In television systems where only the baseband or TV video is utilized such as in studio equipment and the like where no television carrier is present, satisfactory operation of the system is provided only when the video waveform does not vary in amplitude and is not degradated by the loss of high frequency components, loss of low frequency components, addition of white noise, addition of impulse noise, addition of mains frequency signals, sound-in-syncs, step changes in the DC level and missing lines. As a result of these various degradations, synchronization can become inaccurate and may even be lost.
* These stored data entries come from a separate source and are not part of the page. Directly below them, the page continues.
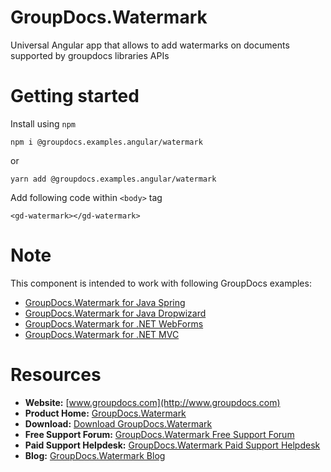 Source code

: # GroupDocs.Watermark

Universal Angular app that allows to add watermarks on documents supported by groupdocs libraries APIs

# Getting started

Install using `npm`

`npm i @groupdocs.examples.angular/watermark`

or 

`yarn add @groupdocs.examples.angular/watermark`

Add following code within `<body>` tag

```JS
<gd-watermark></gd-watermark>
```

# Note
This component is intended to work with following GroupDocs examples:

- [GroupDocs.Watermark for Java Spring](https://github.com/groupdocs-watermark/GroupDocs.Watermark-for-Java-Spring)
- [GroupDocs.Watermark for Java Dropwizard](https://github.com/groupdocs-watermark/GroupDocs.Watermark-for-Java-Dropwizard)
- [GroupDocs.Watermark for .NET WebForms](https://github.com/groupdocs-watermark/GroupDocs.Watermark-for-.NET-WebForms)
- [GroupDocs.Watermark for .NET MVC](https://github.com/groupdocs-watermark/GroupDocs.Watermark-for-.NET-MVC)

# Resources

- **Website:** [www.groupdocs.com](http://www.groupdocs.com)
- **Product Home:** [GroupDocs.Watermark](https://products.groupdocs.com/watermark)
- **Download:** [Download GroupDocs.Watermark](http://downloads.groupdocs.com/watermark)
- **Free Support Forum:** [GroupDocs.Watermark Free Support Forum](https://forum.groupdocs.com/c/watermark)
- **Paid Support Helpdesk:** [GroupDocs.Watermark Paid Support Helpdesk](https://helpdesk.groupdocs.com)
- **Blog:** [GroupDocs.Watermark Blog](https://blog.groupdocs.com/category/groupdocs-watermark-product-family/)
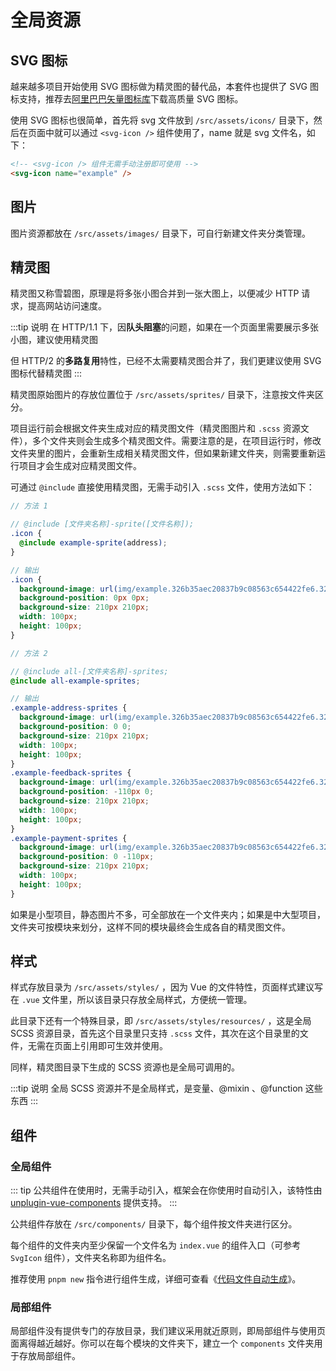 # 全局资源

## SVG 图标

越来越多项目开始使用 SVG 图标做为精灵图的替代品，本套件也提供了 SVG 图标支持，推荐去[阿里巴巴矢量图标库](https://www.iconfont.cn/)下载高质量 SVG 图标。

使用 SVG 图标也很简单，首先将 svg 文件放到 `/src/assets/icons/` 目录下，然后在页面中就可以通过 `<svg-icon />` 组件使用了，name 就是 svg 文件名，如下：

```html
<!-- <svg-icon /> 组件无需手动注册即可使用 -->
<svg-icon name="example" />
```

## 图片

图片资源都放在 `/src/assets/images/` 目录下，可自行新建文件夹分类管理。

## 精灵图

精灵图又称雪碧图，原理是将多张小图合并到一张大图上，以便减少 HTTP 请求，提高网站访问速度。

:::tip 说明
在 HTTP/1.1 下，因**队头阻塞**的问题，如果在一个页面里需要展示多张小图，建议使用精灵图

但 HTTP/2 的**多路复用**特性，已经不太需要精灵图合并了，我们更建议使用 SVG 图标代替精灵图
:::

精灵图原始图片的存放位置位于 `/src/assets/sprites/` 目录下，注意按文件夹区分。

项目运行前会根据文件夹生成对应的精灵图文件（精灵图图片和 `.scss` 资源文件），多个文件夹则会生成多个精灵图文件。需要注意的是，在项目运行时，修改文件夹里的图片，会重新生成相关精灵图文件，但如果新建文件夹，则需要重新运行项目才会生成对应精灵图文件。

可通过 `@include` 直接使用精灵图，无需手动引入 `.scss` 文件，使用方法如下：

```scss
// 方法 1

// @include [文件夹名称]-sprite([文件名称]);
.icon {
  @include example-sprite(address);
}

// 输出
.icon {
  background-image: url(img/example.326b35aec20837b9c08563c654422fe6.326b35ae.png);
  background-position: 0px 0px;
  background-size: 210px 210px;
  width: 100px;
  height: 100px;
}
```

```scss
// 方法 2

// @include all-[文件夹名称]-sprites;
@include all-example-sprites;

// 输出
.example-address-sprites {
  background-image: url(img/example.326b35aec20837b9c08563c654422fe6.326b35ae.png);
  background-position: 0 0;
  background-size: 210px 210px;
  width: 100px;
  height: 100px;
}
.example-feedback-sprites {
  background-image: url(img/example.326b35aec20837b9c08563c654422fe6.326b35ae.png);
  background-position: -110px 0;
  background-size: 210px 210px;
  width: 100px;
  height: 100px;
}
.example-payment-sprites {
  background-image: url(img/example.326b35aec20837b9c08563c654422fe6.326b35ae.png);
  background-position: 0 -110px;
  background-size: 210px 210px;
  width: 100px;
  height: 100px;
}
```

如果是小型项目，静态图片不多，可全部放在一个文件夹内；如果是中大型项目，文件夹可按模块来划分，这样不同的模块最终会生成各自的精灵图文件。

## 样式

样式存放目录为 `/src/assets/styles/` ，因为 Vue 的文件特性，页面样式建议写在 `.vue` 文件里，所以该目录只存放全局样式，方便统一管理。

此目录下还有一个特殊目录，即 `/src/assets/styles/resources/` ，这是全局 SCSS 资源目录，首先这个目录里只支持 `.scss` 文件，其次在这个目录里的文件，无需在页面上引用即可生效并使用。

同样，精灵图目录下生成的 SCSS 资源也是全局可调用的。

:::tip 说明
全局 SCSS 资源并不是全局样式，是变量、@mixin 、@function 这些东西
:::

## 组件

### 全局组件

::: tip
公共组件在使用时，无需手动引入，框架会在你使用时自动引入，该特性由 [unplugin-vue-components](https://github.com/antfu/unplugin-vue-components) 提供支持。
:::

公共组件存放在 `/src/components/` 目录下，每个组件按文件夹进行区分。

每个组件的文件夹内至少保留一个文件名为 `index.vue` 的组件入口（可参考 `SvgIcon` 组件），文件夹名称即为组件名。

推荐使用 `pnpm new` 指令进行组件生成，详细可查看《[代码文件自动生成](plop)》。

### 局部组件

局部组件没有提供专门的存放目录，我们建议采用就近原则，即局部组件与使用页面离得越近越好。你可以在每个模块的文件夹下，建立一个 `components` 文件夹用于存放局部组件。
In U.S. Pat. No. 3,699,256 there is described a circuit for detecting a predetermined level of a composite signal, and in particular the blanking level of a video waveform, comprising a low pass filter means providing a given signal output when the video input is gated at a predetermined level and including feedback means for controlling the amplitude or positioning of the waveform until the level is adjusted relative to gating at the desired valve level. This circuit detects the synchronization pulse despite amplitude variations, loss of high frequency components, loss of low frequency components, addition of white noise, addition of impulse noise, and addition of mains frequency signals.
However, in studio equipment such as most video tape recorders, the video waveform is devoid of lines during a portion of the vertical interval time and the level thereof is at the blanking level. As such, the circuit described in the aforementioned patent is inconsistent with satisfactory operation of video tape recorders (VRT) sources, a definite disadvantage. Also, when an encoded digital signal such as sound-in-syncs is inserted into the composite video waveform (sound-in-syncs is inserted at the horizontal rate during sync tip time), the circuit of the aforementioned patent recognizes the sound-in-sync edges as excessive sync and this, of course, is highly undesirable.